Le contentieux du principe d’égalité de traitement

20 avril 2018
Dans sa formation la plus solennelle, la Cour a rendu de nouveaux arrêts sur l’application du principe d’égalité de traitement dans le grand contentieux du « Complément Poste ».
Un contentieux sériel portant sur l’application du principe d’égalité de traitement.
Un vaste contentieux impliquant La Poste a porté sur un élément de rémunération dénommé « Complément Poste », mis en place par l’entreprise publique au début des années 1990 à la suite de son changement de statut qui l’avait alors autorisée -notamment- à employer des salariés de droit privé aux côtés d’agents de droit public.
Afin de promouvoir une politique équitable de rémunération pour l’ensemble de ses collaborateurs et simplifier un système de rémunération issu de l’administration centrale, La Poste a supprimé la cinquantaine de primes et indemnités perçues par les agents à raison des responsabilités et sujétions qu’ils assumaient antérieurement, ce afin de les intégrer dans un complément indemnitaire unique : le Complément Poste.

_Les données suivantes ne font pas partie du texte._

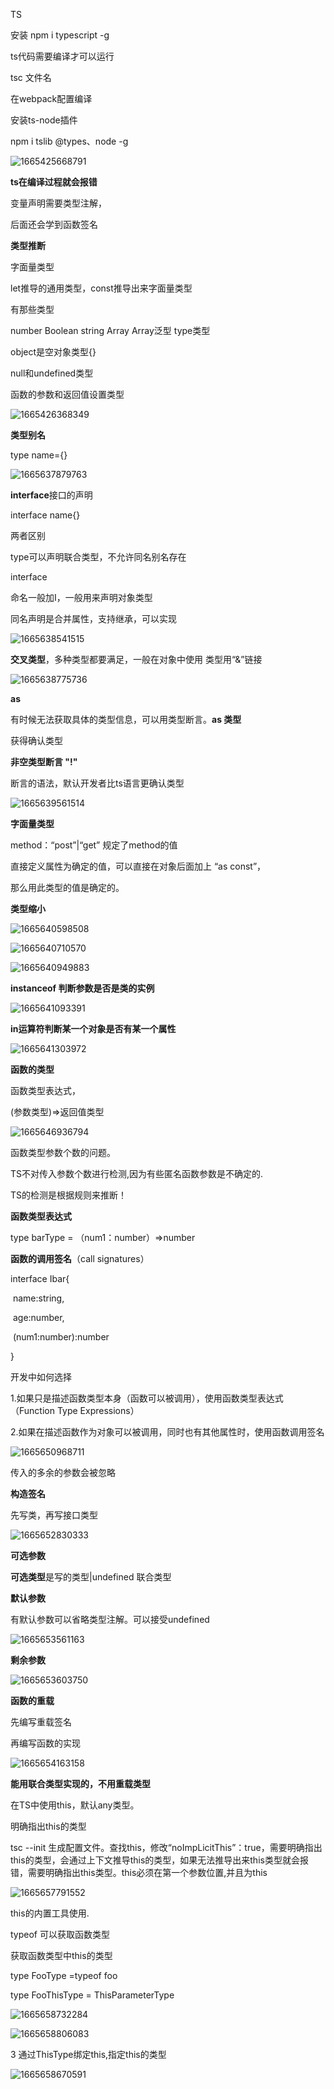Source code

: TS

安装 npm i typescript -g

ts代码需要编译才可以运行

tsc 文件名

在webpack配置编译

安装ts-node插件

npm i tslib @types、node -g

![1665425668791](C:\Users\dyqiang\AppData\Roaming\Typora\typora-user-images\1665425668791.png)

**ts在编译过程就会报错**

变量声明需要类型注解，

后面还会学到函数签名

**类型推断**

字面量类型

let推导的通用类型，const推导出来字面量类型





有那些类型

number Boolean string Array Array<number>泛型 type类型

object是空对象类型{}

null和undefined类型

函数的参数和返回值设置类型





![1665426368349](C:\Users\dyqiang\AppData\Roaming\Typora\typora-user-images\1665426368349.png)

**类型别名**

type name={}

![1665637879763](C:\Users\dyqiang\AppData\Roaming\Typora\typora-user-images\1665637879763.png)

**interface**接口的声明

interface name{}



两者区别

type可以声明联合类型，不允许同名别名存在



interface 

命名一般加I，一般用来声明对象类型

同名声明是合并属性，支持继承，可以实现

![1665638541515](C:\Users\dyqiang\AppData\Roaming\Typora\typora-user-images\1665638541515.png)

**交叉类型**，多种类型都要满足，一般在对象中使用 类型用“&”链接

![1665638775736](C:\Users\dyqiang\AppData\Roaming\Typora\typora-user-images\1665638775736.png)

**as**

有时候无法获取具体的类型信息，可以用类型断言。**as 类型** 

获得确认类型

**非空类型断言 "!"**

断言的语法，默认开发者比ts语言更确认类型

![1665639561514](C:\Users\dyqiang\AppData\Roaming\Typora\typora-user-images\1665639561514.png)

**字面量类型**

method：“post”|“get” 规定了method的值

直接定义属性为确定的值，可以直接在对象后面加上 “as const”，

那么用此类型的值是确定的。

**类型缩小**

![1665640598508](C:\Users\dyqiang\AppData\Roaming\Typora\typora-user-images\1665640598508.png)

![1665640710570](C:\Users\dyqiang\AppData\Roaming\Typora\typora-user-images\1665640710570.png)

![1665640949883](C:\Users\dyqiang\AppData\Roaming\Typora\typora-user-images\1665640949883.png)

**instanceof 判断参数是否是类的实例**

![1665641093391](C:\Users\dyqiang\AppData\Roaming\Typora\typora-user-images\1665641093391.png)

**in运算符判断某一个对象是否有某一个属性**

![1665641303972](C:\Users\dyqiang\AppData\Roaming\Typora\typora-user-images\1665641303972.png)

**函数的类型**

函数类型表达式，

(参数类型)=>返回值类型

![1665646936794](C:\Users\dyqiang\AppData\Roaming\Typora\typora-user-images\1665646936794.png)

函数类型参数个数的问题。

TS不对传入参数个数进行检测,因为有些匿名函数参数是不确定的.

TS的检测是根据规则来推断！

**函数类型表达式**

type barType = （num1：number）=>number

**函数的调用签名**（call signatures）

interface Ibar{

​	name:string,

​	age:number,

​	(num1:number):number

}

开发中如何选择

1.如果只是描述函数类型本身（函数可以被调用），使用函数类型表达式（Function Type Expressions）

2.如果在描述函数作为对象可以被调用，同时也有其他属性时，使用函数调用签名

![1665650968711](C:\Users\dyqiang\AppData\Roaming\Typora\typora-user-images\1665650968711.png)

传入的多余的参数会被忽略

**构造签名**

先写类，再写接口类型

![1665652830333](C:\Users\dyqiang\AppData\Roaming\Typora\typora-user-images\1665652830333.png)

**可选参数**

**可选类型**是写的类型|undefined   联合类型

**默认参数**

有默认参数可以省略类型注解。可以接受undefined

![1665653561163](C:\Users\dyqiang\AppData\Roaming\Typora\typora-user-images\1665653561163.png)

**剩余参数**

![1665653603750](C:\Users\dyqiang\AppData\Roaming\Typora\typora-user-images\1665653603750.png)

**函数的重载**

先编写重载签名

再编写函数的实现

![1665654163158](C:\Users\dyqiang\AppData\Roaming\Typora\typora-user-images\1665654163158.png)

**能用联合类型实现的，不用重载类型**

在TS中使用this，默认any类型。

明确指出this的类型

tsc --init  生成配置文件。查找this，修改“noImpLicitThis”：true，需要明确指出this的类型，会通过上下文推导this的类型，如果无法推导出来this类型就会报错，需要明确指出this类型。this必须在第一个参数位置,并且为this

![1665657791552](C:\Users\dyqiang\AppData\Roaming\Typora\typora-user-images\1665657791552.png)

this的内置工具使用.

typeof 可以获取函数类型

获取函数类型中this的类型

type FooType =typeof foo

type FooThisType = ThisParameterType<FooType>

![1665658732284](C:\Users\dyqiang\AppData\Roaming\Typora\typora-user-images\1665658732284.png)

![1665658806083](C:\Users\dyqiang\AppData\Roaming\Typora\typora-user-images\1665658806083.png)

3 通过ThisType<IState>绑定this,指定this的类型

![1665658670591](C:\Users\dyqiang\AppData\Roaming\Typora\typora-user-images\1665658670591.png)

À identité de niveau de fonctions et de maîtrise du poste, les agents – indifféremment de droit privé ou de droit public – recrutés postérieurement ont alors perçu un complément de même montant.
Cependant, des différences ont pu exister avec certains fonctionnaires – dans une faible proportion – recrutés dans les années 1970-1980 et percevant un montant supérieur de Complément Poste à raison de leur historique de carrière propre.
S’en sont suivis de multiples contentieux sur le fondement du principe « à travail égal, salaire égal ».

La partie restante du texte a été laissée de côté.